November 3, 2011 by Leah Stirewalt 3 Comments

No, I’m not completely crazy. I realize the season that follows autumn is winter. However, I’m not talking about those kinds of seasons. Rather…the seasons my grief.

I’ve had an epiphany of sorts over the last day or so. Living in the mountains of Western North Carolina, our winters can be quite varied. Some winters…like the last two, for instance…have been full of the “white stuff”. Quite honestly, I grew up LOVING winter, and it’s only been in recent years that it’s become the season I choose to snub. In part, because of the white stuff. It’s so difficult for me to get around in, and being stuck (or shall I say temporarily stranded in it) twice last winter sealed it’s fate for any opportunity for reconciliation from me. I’m simply “over” winter. Our relationship was friendly while it lasted, but in the end…it got rather ugly.

However, we’ve also had winters…many more of them actually…where there was very little precipitation. It was just cold or mildly chilly.
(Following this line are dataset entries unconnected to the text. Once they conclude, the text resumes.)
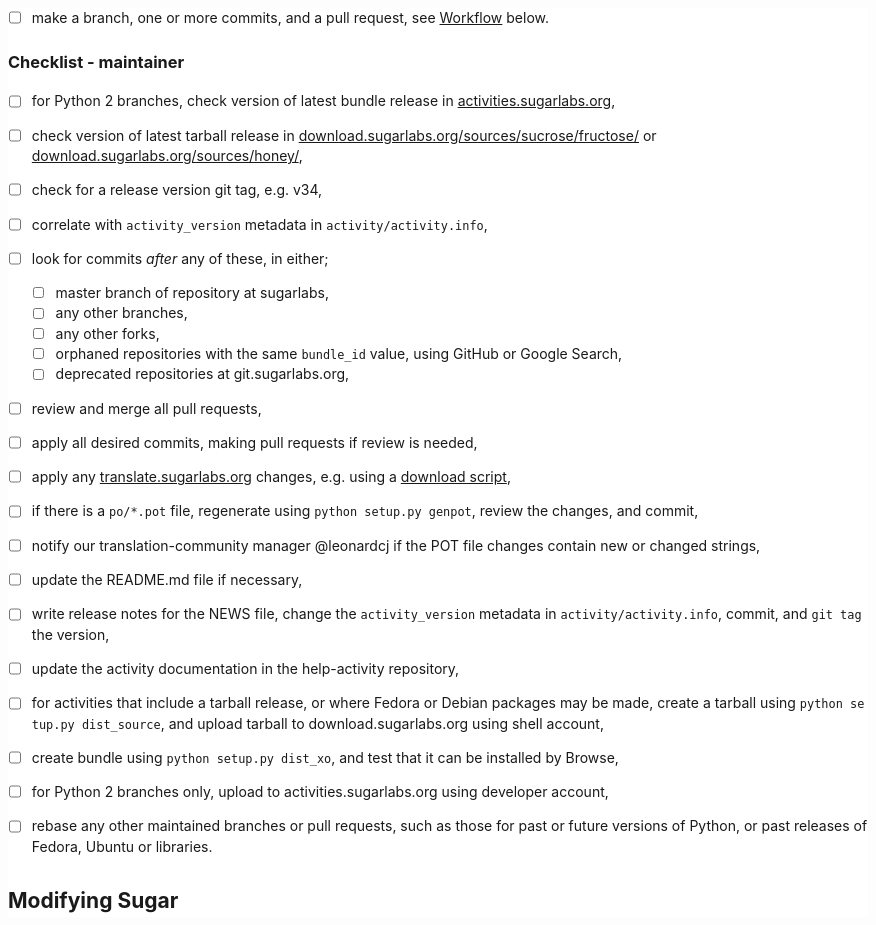 * [ ] make a branch, one or more commits, and a pull request, see [Workflow](#workflow) below.

### Checklist - maintainer

* [ ] for Python 2 branches, check version of latest bundle release in
  [activities.sugarlabs.org](https://activities.sugarlabs.org/),

* [ ] check version of latest tarball release in [download.sugarlabs.org/sources/sucrose/fructose/](https://download.sugarlabs.org/sources/sucrose/fructose/) or [download.sugarlabs.org/sources/honey/](https://download.sugarlabs.org/sources/honey/),

* [ ] check for a release version git tag, e.g. v34,

* [ ] correlate with `activity_version` metadata in `activity/activity.info`,

* [ ] look for commits _after_ any of these, in either;

    * [ ] master branch of repository at sugarlabs,
    * [ ] any other branches,
    * [ ] any other forks,
    * [ ] orphaned repositories with the same `bundle_id` value, using GitHub or Google Search,
    * [ ] deprecated repositories at git.sugarlabs.org,

* [ ] review and merge all pull requests,

* [ ] apply all desired commits, making pull requests if review is needed,

* [ ] apply any [translate.sugarlabs.org](https://translate.sugarlabs.org) changes, e.g. using a [download script](https://github.com/sugarlabs/sugar-tools/blob/master/activity-translations),

* [ ] if there is a `po/*.pot` file, regenerate using `python setup.py genpot`, review the changes, and commit,

* [ ] notify our translation-community manager @leonardcj if the POT file changes contain new or changed strings,

* [ ] update the README.md file if necessary,

* [ ] write release notes for the NEWS file, change the `activity_version` metadata in `activity/activity.info`, commit, and `git tag` the version,

* [ ] update the activity documentation in the help-activity repository,

* [ ] for activities that include a tarball release, or where Fedora or Debian packages may be made, create a tarball using `python setup.py dist_source`, and upload tarball to download.sugarlabs.org using shell account,

* [ ] create bundle using `python setup.py dist_xo`, and test that it
  can be installed by Browse,

* [ ] for Python 2 branches only, upload to activities.sugarlabs.org
  using developer account,

* [ ] rebase any other maintained branches or pull requests, such as
  those for past or future versions of Python, or past releases of
  Fedora, Ubuntu or libraries.


Modifying Sugar
---------------
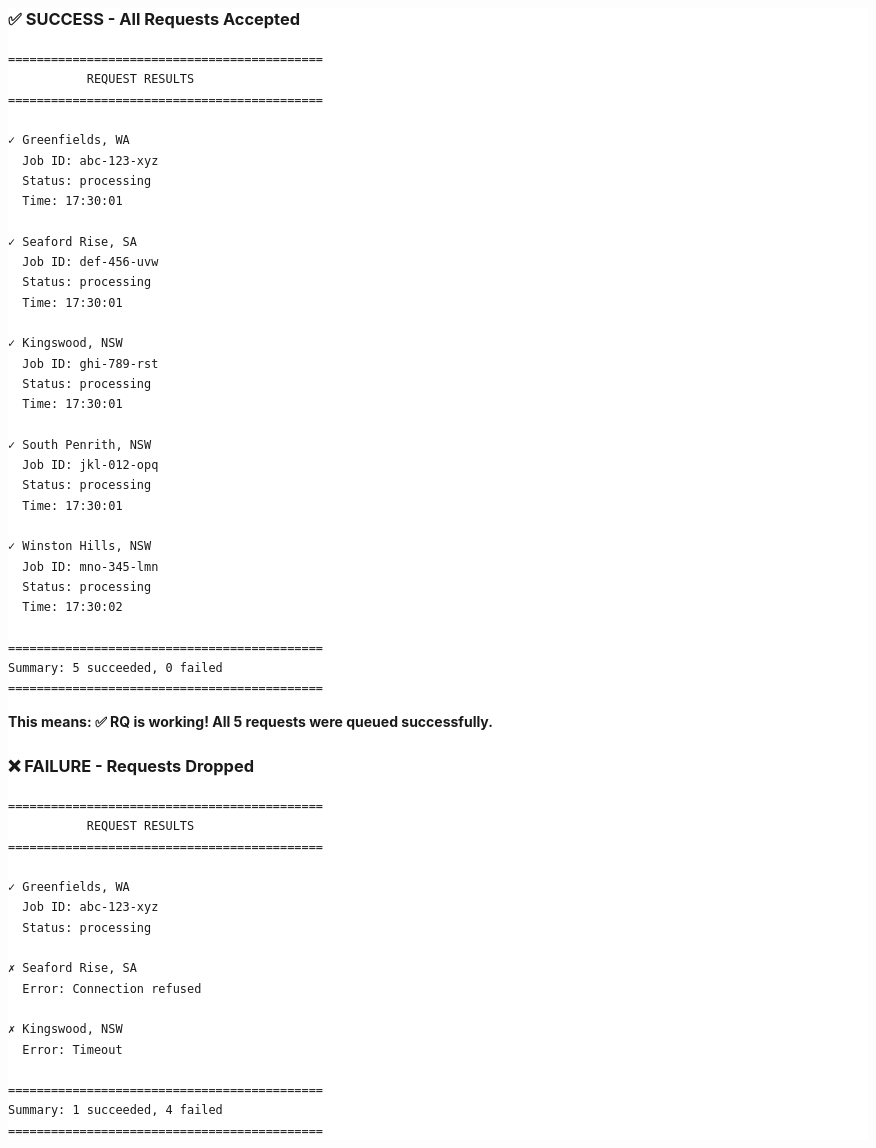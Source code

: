 ### **✅ SUCCESS - All Requests Accepted**

```
============================================
           REQUEST RESULTS
============================================

✓ Greenfields, WA
  Job ID: abc-123-xyz
  Status: processing
  Time: 17:30:01

✓ Seaford Rise, SA
  Job ID: def-456-uvw
  Status: processing
  Time: 17:30:01

✓ Kingswood, NSW
  Job ID: ghi-789-rst
  Status: processing
  Time: 17:30:01

✓ South Penrith, NSW
  Job ID: jkl-012-opq
  Status: processing
  Time: 17:30:01

✓ Winston Hills, NSW
  Job ID: mno-345-lmn
  Status: processing
  Time: 17:30:02

============================================
Summary: 5 succeeded, 0 failed
============================================
```

**This means: ✅ RQ is working! All 5 requests were queued successfully.**

### **❌ FAILURE - Requests Dropped**

```
============================================
           REQUEST RESULTS
============================================

✓ Greenfields, WA
  Job ID: abc-123-xyz
  Status: processing

✗ Seaford Rise, SA
  Error: Connection refused

✗ Kingswood, NSW
  Error: Timeout

============================================
Summary: 1 succeeded, 4 failed
============================================
```
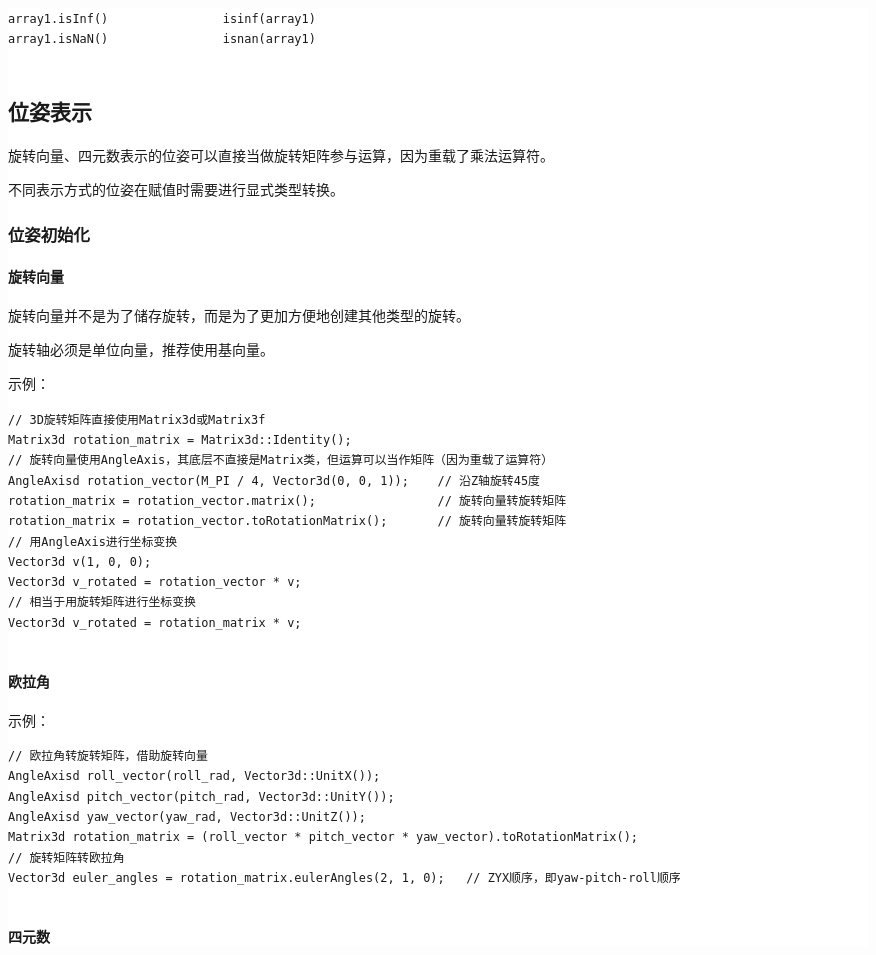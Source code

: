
 ```
array1.isInf()                isinf(array1)
array1.isNaN()                isnan(array1)


```

## 位姿表示

旋转向量、四元数表示的位姿可以直接当做旋转矩阵参与运算，因为重载了乘法运算符。

不同表示方式的位姿在赋值时需要进行显式类型转换。

### 位姿初始化

#### 旋转向量

旋转向量并不是为了储存旋转，而是为了更加方便地创建其他类型的旋转。

旋转轴必须是单位向量，推荐使用基向量。

示例：

```
// 3D旋转矩阵直接使用Matrix3d或Matrix3f
Matrix3d rotation_matrix = Matrix3d::Identity();
// 旋转向量使用AngleAxis，其底层不直接是Matrix类，但运算可以当作矩阵（因为重载了运算符）
AngleAxisd rotation_vector(M_PI / 4, Vector3d(0, 0, 1));    // 沿Z轴旋转45度
rotation_matrix = rotation_vector.matrix();                 // 旋转向量转旋转矩阵
rotation_matrix = rotation_vector.toRotationMatrix();       // 旋转向量转旋转矩阵
// 用AngleAxis进行坐标变换
Vector3d v(1, 0, 0);
Vector3d v_rotated = rotation_vector * v;
// 相当于用旋转矩阵进行坐标变换
Vector3d v_rotated = rotation_matrix * v;


```

#### 欧拉角

示例：

```
// 欧拉角转旋转矩阵，借助旋转向量
AngleAxisd roll_vector(roll_rad, Vector3d::UnitX());
AngleAxisd pitch_vector(pitch_rad, Vector3d::UnitY());
AngleAxisd yaw_vector(yaw_rad, Vector3d::UnitZ());
Matrix3d rotation_matrix = (roll_vector * pitch_vector * yaw_vector).toRotationMatrix();
// 旋转矩阵转欧拉角
Vector3d euler_angles = rotation_matrix.eulerAngles(2, 1, 0);   // ZYX顺序，即yaw-pitch-roll顺序


```

#### 四元数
While still no fun, unless you’re hot-natured (not me!), those winters are definitely more manageable. From my recollection, they typically don’t last as long either.

I believe I’ve been in the grief season of winter for the last 6 months. It was exactly 6 months ago today that my husband was confirmed absent from the body and home with the Lord. My winter began…

These winter months of grief for me have been varied. I’ve lived through grueling blizzard after blizzard in the beginning. The blizzards tapered off into mild days of snow, shortly followed by a little sun peeking through the clouds on some cold days. Just when I think winter would be nearing its end, another snowstorm would come barreling through, often stranding me in a state of panic yet again. The snow would melt, the sun would peek through again, and spring would be soon to come…I could just sense it. But, I would be wrong again. This time…another blizzard, worse than before. Where am I now…Iceland? It never seems to stop snowing!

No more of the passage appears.